With the many popular options for streaming movies and music, one would believe that the days of PirateBay and illegal downloading were over. That is assumingly also the direction we are moving towards, but that does not stop the copyright holders from taking legal action against internet subscribers who allegedly have been downloading and sharing copyright protected material illegally through their internet and associated IP- addresses.

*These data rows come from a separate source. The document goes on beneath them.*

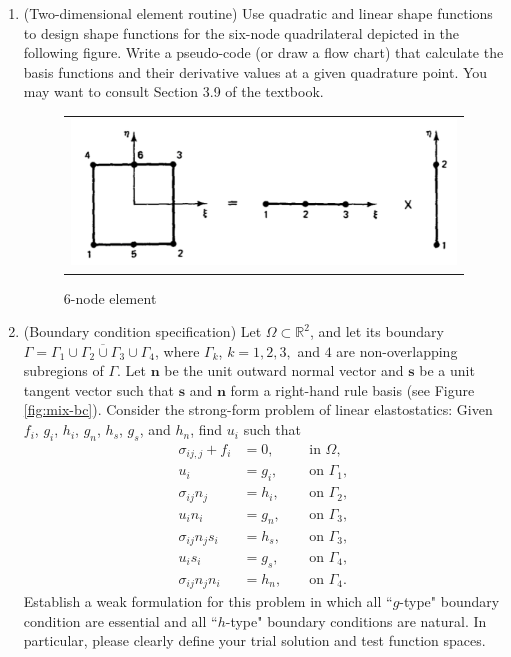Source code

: \documentclass[12pt]{article}
\begin{document}
\begin{enumerate}
\item (Two-dimensional element routine) Use quadratic and linear shape functions to design shape functions for the six-node quadrilateral depicted in the following figure. Write a pseudo-code (or draw a flow chart) that calculate the basis functions and their derivative values at a given quadrature point. You may want to consult Section 3.9 of the textbook.

\begin{figure}[h]
	\begin{center}
	\begin{tabular}{c}
\includegraphics[angle=0, trim=0 0 0 0, clip=true, scale = 0.35]{./6node-elem.pdf}
\end{tabular}
\end{center} 
\caption{6-node element}
\label{fig:quad_elem}
\end{figure}

\item(Boundary condition specification) Let $\Omega \subset \mathbb R^2$, and let its boundary $\Gamma = \overline{\Gamma_1 \cup \Gamma_2\cup \Gamma_3 \cup \Gamma_4}$, where $\Gamma_k$, $k=1,2,3,$ and $4$ are non-overlapping subregions of $\Gamma$. Let $\bm n$ be the unit outward normal vector and $\bm s$ be a unit tangent vector such that $\bm s$ and $\bm n$ form a right-hand rule basis (see Figure \ref{fig:mix-bc}). Consider the strong-form problem of linear elastostatics: Given $f_i$, $g_i$, $h_i$, $g_n$, $h_s$, $g_s$, and $h_n$, find $u_i$ such that
\begin{align*}
\sigma_{ij,j} + f_i &= 0, && \mbox{ in } \Omega, \\
u_i &= g_i, && \mbox{ on } \Gamma_1, \\
\sigma_{ij}n_j &= h_i, &&\mbox{ on } \Gamma_2,\\
u_i n_i &= g_n, && \mbox{ on } \Gamma_3, \\
\sigma_{ij}n_js_i &= h_s, && \mbox{ on } \Gamma_3, \\
u_i s_i &= g_s, && \mbox{ on } \Gamma_4, \\
\sigma_{ij}n_jn_i &= h_n, && \mbox{ on } \Gamma_4.
\end{align*} 
Establish a weak formulation for this problem in which all ``$g$-type" boundary condition are essential and all ``$h$-type" boundary conditions are natural. In particular, please clearly define your trial solution and test function spaces.


\end{enumerate}
\end{document}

Numerous individuals have received a C&D letter from one of the active law firms on behalf of one of the entities, who are enforcing the rightsholder’s copyrights in many countries, including Denmark. The letters include a proposal to settle the matter upon paying     a given amount. One of the involved law firms has previously stated that potentially 150.000 letters have been sent based on the number of IP-addresses and the information that the tele companies have handed over. Same law firm has also stated that about 60 percent   of the recipients have settled and paid the imposed amount. The recipients who refuse to pay, as they refuse to have conducted any illegal downloading and file  sharing, will be the object of a civil lawsuit.

Rule of Presumption

The copyright holder’s claims are based upon data from a computer programme that is able to track illegal downloading and file sharing, time of download and the associated IP-address. When combining the IP-address with the information from the telecommunication companies, it is possible to identify the subscriber of the internet connection. Based on this information, the right holders claim that in Danish law a strong rule of presumption must apply, after which the violation must be presumed to be committed by the owner of the IP-address, if he or she has an access code on their internet connection.

In absence of any solid evidence of the defendants IP- addresses being hacked, misused or similar, the rule of presumption has been decisive for the numerous rulings from the city courts, especially rulings from the city courts in Eastern Denmark. This means that most of the rulings have been in favour of the plaintiff and the copyright holders.

Most recent ruling and pending, preliminary appeals

The latest ruling from the Copenhagen City Court changes the course just before the Eastern High Court has decided on the matter. The Copenhagen City Court ruled that, even though there may exist a presumption that the violation was committed by the internet subscriber and that the subscriber therefore  is liable for the violation, the defendant was able to prove such specific circumstances, which with a high degree of probability precludes the possibility of the defendant being at home on his address, or through  his computer downloading and file sharing the movie while not being at home. Through the defendant’s own explanation before the court and submitted bank statements, the defendant was able to render unlikely and thus overcome the presumption that he himself had committed the violation on the specific time the movie was downloaded from his IP-address. It is essential to note that the defendant could not prove with certainty that he was not at home on the specific time the violation assumingly had taken place, but he could render likely with a high degree of probability that he was not at home, when the movie was downloaded and file shared. The bank statements showed that the defendant had used his payment card about 160 kilometres from his home at 7:59 PM, Thereby, the court rendered that the defendant was not home, when the movie was downloaded from his IP-address at 6:39 PM.

The ruling does not set aside the rule of presumption, known from several similar cases, but it does modify   it and show that the rule of presumption can in fact be overcome – even without certain proof. Consequently, this latest case appears to take a more nuanced view on the issue and the burden of proof in such cases.

Presently, the many city court cases have been put on hold while waiting for the rulings of the Eastern High Court. Four judgements that were ruled in favour of the copyright holders have been appealed. The appeals are scheduled in March 2020, but one of them has already been settled, leaving only three preliminary cases to be decided by the Eastern High Court.

Accura’s dedicated team of intellectual property lawyers will follow this matter closely and keep us   up to date with the three pending preliminary rulings from the Eastern High Court.